= EXERCISE DESCRIPTION =
Could you copy every record below exactly as it is written?

[Opening DATA IN THIS EXERCISE section]

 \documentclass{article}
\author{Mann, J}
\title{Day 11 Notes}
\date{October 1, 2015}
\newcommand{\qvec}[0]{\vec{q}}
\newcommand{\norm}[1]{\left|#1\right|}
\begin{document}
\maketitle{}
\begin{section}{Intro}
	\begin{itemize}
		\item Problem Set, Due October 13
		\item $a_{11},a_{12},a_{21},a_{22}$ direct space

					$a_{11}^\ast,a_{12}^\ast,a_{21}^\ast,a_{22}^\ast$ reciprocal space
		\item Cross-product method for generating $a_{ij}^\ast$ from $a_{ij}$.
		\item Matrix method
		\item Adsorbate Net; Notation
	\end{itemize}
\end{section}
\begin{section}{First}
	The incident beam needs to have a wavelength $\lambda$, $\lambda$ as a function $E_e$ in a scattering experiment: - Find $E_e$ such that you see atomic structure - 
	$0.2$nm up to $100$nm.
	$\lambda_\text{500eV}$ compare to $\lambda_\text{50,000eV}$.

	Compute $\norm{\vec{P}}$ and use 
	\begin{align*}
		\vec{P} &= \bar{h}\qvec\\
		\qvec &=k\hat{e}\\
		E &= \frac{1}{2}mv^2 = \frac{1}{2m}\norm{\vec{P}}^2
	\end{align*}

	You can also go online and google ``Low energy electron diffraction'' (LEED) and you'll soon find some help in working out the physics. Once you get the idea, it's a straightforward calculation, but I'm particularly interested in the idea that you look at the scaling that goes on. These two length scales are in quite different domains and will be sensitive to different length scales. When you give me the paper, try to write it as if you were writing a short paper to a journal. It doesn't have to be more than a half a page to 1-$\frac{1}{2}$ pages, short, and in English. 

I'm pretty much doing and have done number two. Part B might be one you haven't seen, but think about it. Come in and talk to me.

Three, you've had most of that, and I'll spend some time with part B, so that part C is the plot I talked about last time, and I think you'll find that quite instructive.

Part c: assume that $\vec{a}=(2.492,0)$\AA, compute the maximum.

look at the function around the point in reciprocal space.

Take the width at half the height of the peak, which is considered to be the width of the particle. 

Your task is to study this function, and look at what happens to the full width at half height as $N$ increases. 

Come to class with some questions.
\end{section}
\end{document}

[Closing DATA IN THIS EXERCISE section]

= ANSWER FOR THIS EXERCISE =
 \documentclass{article}
\author{Mann, J}
\title{Day 11 Notes}
\date{October 1, 2015}
\newcommand{\qvec}[0]{\vec{q}}
\newcommand{\norm}[1]{\left|#1\right|}
\begin{document}
\maketitle{}
\begin{section}{Intro}
	\begin{itemize}
		\item Problem Set, Due October 13
		\item $a_{11},a_{12},a_{21},a_{22}$ direct space

					$a_{11}^\ast,a_{12}^\ast,a_{21}^\ast,a_{22}^\ast$ reciprocal space
		\item Cross-product method for generating $a_{ij}^\ast$ from $a_{ij}$.
		\item Matrix method
		\item Adsorbate Net; Notation
	\end{itemize}
\end{section}
\begin{section}{First}
	The incident beam needs to have a wavelength $\lambda$, $\lambda$ as a function $E_e$ in a scattering experiment: - Find $E_e$ such that you see atomic structure - 
	$0.2$nm up to $100$nm.
	$\lambda_\text{500eV}$ compare to $\lambda_\text{50,000eV}$.

	Compute $\norm{\vec{P}}$ and use 
	\begin{align*}
		\vec{P} &= \bar{h}\qvec\\
		\qvec &=k\hat{e}\\
		E &= \frac{1}{2}mv^2 = \frac{1}{2m}\norm{\vec{P}}^2
	\end{align*}

	You can also go online and google ``Low energy electron diffraction'' (LEED) and you'll soon find some help in working out the physics. Once you get the idea, it's a straightforward calculation, but I'm particularly interested in the idea that you look at the scaling that goes on. These two length scales are in quite different domains and will be sensitive to different length scales. When you give me the paper, try to write it as if you were writing a short paper to a journal. It doesn't have to be more than a half a page to 1-$\frac{1}{2}$ pages, short, and in English. 

I'm pretty much doing and have done number two. Part B might be one you haven't seen, but think about it. Come in and talk to me.

Three, you've had most of that, and I'll spend some time with part B, so that part C is the plot I talked about last time, and I think you'll find that quite instructive.

Part c: assume that $\vec{a}=(2.492,0)$\AA, compute the maximum.

look at the function around the point in reciprocal space.

Take the width at half the height of the peak, which is considered to be the width of the particle. 

Your task is to study this function, and look at what happens to the full width at half height as $N$ increases. 

Come to class with some questions.
\end{section}
\end{document}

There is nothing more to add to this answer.